Однако перевод таких больных на лечение в психиатрические стационары системы Минздрава наталкивается на совместный приказ Минздрава и Минюста РФ №311/242 от 9.08.2001г. «Об освобождении от отбывания наказания осуждённых к лишению свободы в связи с тяжёлой болезнью», в п.4 которого определяется, что освобождению подлежат больные, у которых диагносцированы «хронические психические расстройства (психозы и слабоумие), лишающие лицо способности осознавать фактический характер своих действий (бездействия) или руководить ими» При этом не устанавливается важнейший критерий – период, в течение которого больной должен быть в психозе. Непонятно, достаточно ли для этого 2 кратковременных психозов с многолетней чистой ремиссией в рамках рекуррентной шизофрении, или необходима непрерывнотекущая шизофрения в особо тяжёлом её варианте, при котором больной не выходит из психоза никогда. Кроме того, под приказ явно не попадают хронический галлюцинаторный вариант синдрома Клерамбо-Кандинского или хронический парафренный синдром, при которых десятилетиями возможны внешне упорядоченное поведение и формальная критичность на фоне продолжающегося психоза. Вместе с тем, любому психиатру ясно, как на этих больных может отразиться многолетнее пребывание в местах лишения свободы. Думается, что необходимо вернуться к нозологически очерченным формулировкам приказа № 213 МВД СССР, позволявшим более конкретно определить, в каких именно случаях больной может быть освобождён из мест лишения свободы (подобно всем другим статьям приказа № 311/242).
Ввиду этого чрезвычайно важно перед началом работы с тем или иным больным определить цель работы и критерии её достижения, а также выраженность психологических и психиатрических нарушений. Человеку, который стремится куда-то, может быть необходимо разобрать препятствия на своём пути, научиться ходить или понять, куда же на самом деле ему надо. Аналогично для одного больного может оказаться наиболее важной работа с эдипальными нарушениями – например, с негативным переносом с конфликтного образа жестокого отца на любого представителя администрации, для другого – поведенческий тренинг общения, позволяющий лучше адаптироваться в среде заключённых, а для третьего – помочь найти смысл существования в этом мире. Задачи работы и критерии их достижения должны быть обязательно согласованы с больным, и на него необходимо возложить часть ответственности за работу (2,3,9,14).
Так как каждый врач всегда – сознательно или подсознательно – воспринимается заключённым в первую очередь как представитель администрации, основная цель которого – исполнение наказания, первым этапом работы обязательно должно быть установление терапевтического альянса с больным (6,14,15). На это нередко уходит несколько часов, но без этого любая работа обречена на неудачу и в лучшем случае превращается в блестяще описанные Берном игры (3). Для этого нами обычно применяются методы подстройки из НЛП (6,15), либо под предлогом обучения аутотренингу применяется фракционный гипноз по Фогту (9), позволяющий быстро достичь глубокого транса, благодаря чему формируется позитивный перенос на терапевта.

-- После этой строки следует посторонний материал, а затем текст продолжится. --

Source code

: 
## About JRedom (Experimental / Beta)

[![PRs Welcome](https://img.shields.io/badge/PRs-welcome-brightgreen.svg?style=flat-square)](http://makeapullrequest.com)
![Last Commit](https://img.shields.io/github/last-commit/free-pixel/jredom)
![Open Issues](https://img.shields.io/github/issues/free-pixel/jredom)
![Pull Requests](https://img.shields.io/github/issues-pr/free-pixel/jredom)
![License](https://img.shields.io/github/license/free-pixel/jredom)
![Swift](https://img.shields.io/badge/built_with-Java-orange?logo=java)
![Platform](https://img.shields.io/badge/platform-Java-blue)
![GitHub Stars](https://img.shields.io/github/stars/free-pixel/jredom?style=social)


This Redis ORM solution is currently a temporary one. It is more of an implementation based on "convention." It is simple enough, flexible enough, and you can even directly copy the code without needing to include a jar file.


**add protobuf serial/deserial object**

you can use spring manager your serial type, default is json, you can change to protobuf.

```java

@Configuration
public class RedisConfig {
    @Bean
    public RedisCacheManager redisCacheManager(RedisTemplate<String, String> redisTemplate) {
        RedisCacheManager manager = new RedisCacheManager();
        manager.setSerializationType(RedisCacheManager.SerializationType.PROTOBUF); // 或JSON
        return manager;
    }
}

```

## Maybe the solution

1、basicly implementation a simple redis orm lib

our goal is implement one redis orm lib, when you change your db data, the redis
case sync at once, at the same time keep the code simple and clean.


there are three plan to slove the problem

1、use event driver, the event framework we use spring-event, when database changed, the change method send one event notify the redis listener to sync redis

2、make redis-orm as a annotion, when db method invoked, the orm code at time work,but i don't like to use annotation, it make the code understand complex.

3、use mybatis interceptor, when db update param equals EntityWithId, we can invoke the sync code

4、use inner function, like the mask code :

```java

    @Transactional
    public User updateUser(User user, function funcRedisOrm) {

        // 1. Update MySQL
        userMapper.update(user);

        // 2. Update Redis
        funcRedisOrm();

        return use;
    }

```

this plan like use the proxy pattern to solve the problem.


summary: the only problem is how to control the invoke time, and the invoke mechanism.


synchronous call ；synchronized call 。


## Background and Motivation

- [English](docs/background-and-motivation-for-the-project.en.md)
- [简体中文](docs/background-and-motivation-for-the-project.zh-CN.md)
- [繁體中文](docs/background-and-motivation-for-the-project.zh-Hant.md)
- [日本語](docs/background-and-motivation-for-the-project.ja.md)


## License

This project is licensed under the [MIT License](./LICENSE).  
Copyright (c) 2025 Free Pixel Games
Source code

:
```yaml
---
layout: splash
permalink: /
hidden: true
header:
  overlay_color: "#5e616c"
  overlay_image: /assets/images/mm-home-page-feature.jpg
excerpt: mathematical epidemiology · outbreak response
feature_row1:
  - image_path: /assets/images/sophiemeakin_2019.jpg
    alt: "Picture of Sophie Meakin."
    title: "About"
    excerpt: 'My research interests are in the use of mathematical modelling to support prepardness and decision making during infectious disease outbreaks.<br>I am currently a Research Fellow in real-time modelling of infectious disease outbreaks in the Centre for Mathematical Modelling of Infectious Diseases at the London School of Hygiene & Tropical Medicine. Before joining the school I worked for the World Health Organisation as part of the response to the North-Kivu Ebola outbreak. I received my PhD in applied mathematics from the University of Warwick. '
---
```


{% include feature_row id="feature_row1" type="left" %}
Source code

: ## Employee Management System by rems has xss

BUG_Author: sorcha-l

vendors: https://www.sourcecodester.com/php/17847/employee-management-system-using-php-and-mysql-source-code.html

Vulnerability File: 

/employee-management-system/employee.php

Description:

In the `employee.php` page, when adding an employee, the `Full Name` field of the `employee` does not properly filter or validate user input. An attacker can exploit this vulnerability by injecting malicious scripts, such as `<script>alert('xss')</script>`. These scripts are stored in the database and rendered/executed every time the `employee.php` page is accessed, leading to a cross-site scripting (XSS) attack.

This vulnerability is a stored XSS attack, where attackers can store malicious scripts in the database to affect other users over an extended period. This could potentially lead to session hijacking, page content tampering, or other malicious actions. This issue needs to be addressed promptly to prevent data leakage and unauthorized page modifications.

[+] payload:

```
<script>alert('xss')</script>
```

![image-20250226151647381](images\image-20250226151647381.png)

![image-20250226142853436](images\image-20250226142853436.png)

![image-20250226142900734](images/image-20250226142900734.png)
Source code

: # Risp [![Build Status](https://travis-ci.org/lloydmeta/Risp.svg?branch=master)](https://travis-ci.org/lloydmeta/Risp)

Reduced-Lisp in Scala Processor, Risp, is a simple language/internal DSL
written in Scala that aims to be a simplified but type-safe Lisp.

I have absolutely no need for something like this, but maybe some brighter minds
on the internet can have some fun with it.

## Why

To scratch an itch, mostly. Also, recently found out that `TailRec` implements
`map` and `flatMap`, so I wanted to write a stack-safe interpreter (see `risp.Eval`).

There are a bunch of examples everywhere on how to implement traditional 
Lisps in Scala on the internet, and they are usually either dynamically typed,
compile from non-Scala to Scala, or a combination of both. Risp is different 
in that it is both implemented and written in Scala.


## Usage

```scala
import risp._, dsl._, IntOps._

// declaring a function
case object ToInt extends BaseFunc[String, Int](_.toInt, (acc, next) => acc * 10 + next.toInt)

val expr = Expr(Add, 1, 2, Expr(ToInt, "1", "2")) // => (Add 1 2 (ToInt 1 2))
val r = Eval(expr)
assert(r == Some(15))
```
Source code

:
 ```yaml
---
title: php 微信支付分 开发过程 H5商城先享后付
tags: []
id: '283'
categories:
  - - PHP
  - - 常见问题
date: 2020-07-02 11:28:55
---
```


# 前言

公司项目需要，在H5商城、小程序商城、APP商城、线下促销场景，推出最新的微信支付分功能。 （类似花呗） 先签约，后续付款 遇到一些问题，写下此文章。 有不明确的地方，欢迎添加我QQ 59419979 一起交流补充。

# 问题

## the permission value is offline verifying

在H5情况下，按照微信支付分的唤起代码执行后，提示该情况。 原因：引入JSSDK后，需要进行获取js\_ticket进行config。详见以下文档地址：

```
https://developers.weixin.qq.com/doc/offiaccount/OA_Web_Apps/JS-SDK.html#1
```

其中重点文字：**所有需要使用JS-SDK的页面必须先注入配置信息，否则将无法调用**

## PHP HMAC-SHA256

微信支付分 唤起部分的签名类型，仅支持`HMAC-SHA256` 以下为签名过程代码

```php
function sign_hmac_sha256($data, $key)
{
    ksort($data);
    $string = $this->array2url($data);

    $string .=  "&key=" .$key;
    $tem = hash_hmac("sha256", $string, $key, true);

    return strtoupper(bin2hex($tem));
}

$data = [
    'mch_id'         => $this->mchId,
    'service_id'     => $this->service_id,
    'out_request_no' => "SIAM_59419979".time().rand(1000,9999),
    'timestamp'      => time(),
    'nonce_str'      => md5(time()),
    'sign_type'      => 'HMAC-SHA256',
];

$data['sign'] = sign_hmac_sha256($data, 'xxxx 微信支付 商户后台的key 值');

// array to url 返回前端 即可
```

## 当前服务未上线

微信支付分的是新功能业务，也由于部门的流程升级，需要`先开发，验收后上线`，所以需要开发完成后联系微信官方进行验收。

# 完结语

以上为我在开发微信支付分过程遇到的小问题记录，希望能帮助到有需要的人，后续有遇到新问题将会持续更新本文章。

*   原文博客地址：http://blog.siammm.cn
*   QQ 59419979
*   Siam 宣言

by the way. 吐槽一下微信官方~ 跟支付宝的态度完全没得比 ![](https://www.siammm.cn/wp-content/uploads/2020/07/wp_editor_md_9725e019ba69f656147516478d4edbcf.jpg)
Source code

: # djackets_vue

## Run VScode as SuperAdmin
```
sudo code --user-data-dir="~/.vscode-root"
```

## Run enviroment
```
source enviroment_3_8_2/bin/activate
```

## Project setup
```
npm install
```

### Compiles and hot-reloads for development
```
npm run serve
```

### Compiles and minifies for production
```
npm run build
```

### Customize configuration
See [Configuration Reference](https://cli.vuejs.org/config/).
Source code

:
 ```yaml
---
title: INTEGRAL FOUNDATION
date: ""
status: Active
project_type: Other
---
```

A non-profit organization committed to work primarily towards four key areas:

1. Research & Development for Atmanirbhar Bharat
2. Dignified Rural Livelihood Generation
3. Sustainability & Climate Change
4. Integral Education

В случае, когда мы имеем дело с пограничной личностью с разнообразными диссоциированными состояниями, полезным оказывается на ранних этапах работы произвести визуальное, аудиальное или кинестетическое смешивание (10,15), нередко – в трансе, что часто более эффективно. Далее работа строится в зависимости от поставленных целей.
В условиях крайнего дефицита времени часто приходится решать какие-то конкретные задачи – работать с фобиями, разрывать паттерны типа «вижу – чувствую». В этих условиях, для быстрого, хотя и зачастую поверхностного улучшения, эффективными оказываются техники нейро-лингвистического программирования, такие как визуально-кинестетическая диссоциация, паттерн «взмахов», «линия времени», работа с субмодальностями (10). Пример данной работы приводится ниже.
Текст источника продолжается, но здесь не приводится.